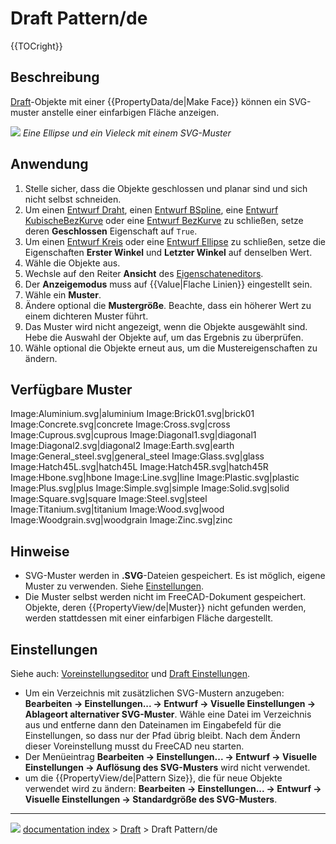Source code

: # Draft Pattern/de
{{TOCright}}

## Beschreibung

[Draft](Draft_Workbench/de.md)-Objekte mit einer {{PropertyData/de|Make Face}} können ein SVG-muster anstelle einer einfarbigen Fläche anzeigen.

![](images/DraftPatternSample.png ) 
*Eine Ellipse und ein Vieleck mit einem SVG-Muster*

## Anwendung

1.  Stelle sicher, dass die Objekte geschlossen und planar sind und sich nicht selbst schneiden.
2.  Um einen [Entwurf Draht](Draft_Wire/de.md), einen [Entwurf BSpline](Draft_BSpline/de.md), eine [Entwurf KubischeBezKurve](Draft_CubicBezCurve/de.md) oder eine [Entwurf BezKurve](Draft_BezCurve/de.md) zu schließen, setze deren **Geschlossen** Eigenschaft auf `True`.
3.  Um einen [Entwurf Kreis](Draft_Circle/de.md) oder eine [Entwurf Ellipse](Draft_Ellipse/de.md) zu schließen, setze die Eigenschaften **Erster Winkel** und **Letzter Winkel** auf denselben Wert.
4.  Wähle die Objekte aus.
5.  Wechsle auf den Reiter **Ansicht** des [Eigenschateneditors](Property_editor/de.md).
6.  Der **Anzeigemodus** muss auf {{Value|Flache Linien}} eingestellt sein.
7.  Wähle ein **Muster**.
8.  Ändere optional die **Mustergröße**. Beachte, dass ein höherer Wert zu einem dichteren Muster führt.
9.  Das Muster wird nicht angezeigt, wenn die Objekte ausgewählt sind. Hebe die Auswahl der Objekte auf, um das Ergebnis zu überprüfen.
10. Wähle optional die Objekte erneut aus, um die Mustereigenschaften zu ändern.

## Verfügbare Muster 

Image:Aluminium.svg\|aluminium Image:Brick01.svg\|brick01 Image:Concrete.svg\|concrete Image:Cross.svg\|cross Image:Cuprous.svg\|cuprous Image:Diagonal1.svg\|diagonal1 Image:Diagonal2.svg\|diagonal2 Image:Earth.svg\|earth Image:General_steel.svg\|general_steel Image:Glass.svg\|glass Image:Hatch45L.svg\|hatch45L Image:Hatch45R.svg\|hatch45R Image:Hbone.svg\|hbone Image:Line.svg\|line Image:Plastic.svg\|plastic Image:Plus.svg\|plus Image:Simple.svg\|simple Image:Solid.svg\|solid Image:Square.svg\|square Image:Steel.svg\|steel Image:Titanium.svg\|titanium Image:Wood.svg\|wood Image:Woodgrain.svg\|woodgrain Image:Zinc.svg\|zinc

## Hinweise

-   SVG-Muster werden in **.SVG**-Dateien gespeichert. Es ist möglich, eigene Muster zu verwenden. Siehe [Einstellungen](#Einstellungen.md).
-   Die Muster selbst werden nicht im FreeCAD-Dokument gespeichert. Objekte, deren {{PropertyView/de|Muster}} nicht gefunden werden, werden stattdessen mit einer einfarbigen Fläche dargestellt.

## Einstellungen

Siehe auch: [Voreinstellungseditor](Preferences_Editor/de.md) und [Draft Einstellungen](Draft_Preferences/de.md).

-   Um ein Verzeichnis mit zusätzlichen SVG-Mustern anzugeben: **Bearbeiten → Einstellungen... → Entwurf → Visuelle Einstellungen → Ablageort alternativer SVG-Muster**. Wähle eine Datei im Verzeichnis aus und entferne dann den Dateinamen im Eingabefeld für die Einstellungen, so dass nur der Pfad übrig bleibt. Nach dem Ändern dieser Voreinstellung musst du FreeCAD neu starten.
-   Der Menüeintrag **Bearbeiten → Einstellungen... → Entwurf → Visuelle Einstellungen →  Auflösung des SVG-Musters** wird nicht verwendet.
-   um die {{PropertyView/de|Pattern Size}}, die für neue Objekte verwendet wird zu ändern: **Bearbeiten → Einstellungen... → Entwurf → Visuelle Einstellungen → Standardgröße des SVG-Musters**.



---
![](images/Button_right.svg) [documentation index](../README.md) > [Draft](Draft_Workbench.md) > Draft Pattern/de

☆ ☆ ☆ ☆

EXERCISE OBJECTIVE: Scan the listing for the string "optional", then copy every line where it appears.

SOLUTION FOR THIS TASK:
8.  Ändere optional die **Mustergröße**. Beachte, dass ein höherer Wert zu einem dichteren Muster führt.
10. Wähle optional die Objekte erneut aus, um die Mustereigenschaften zu ändern.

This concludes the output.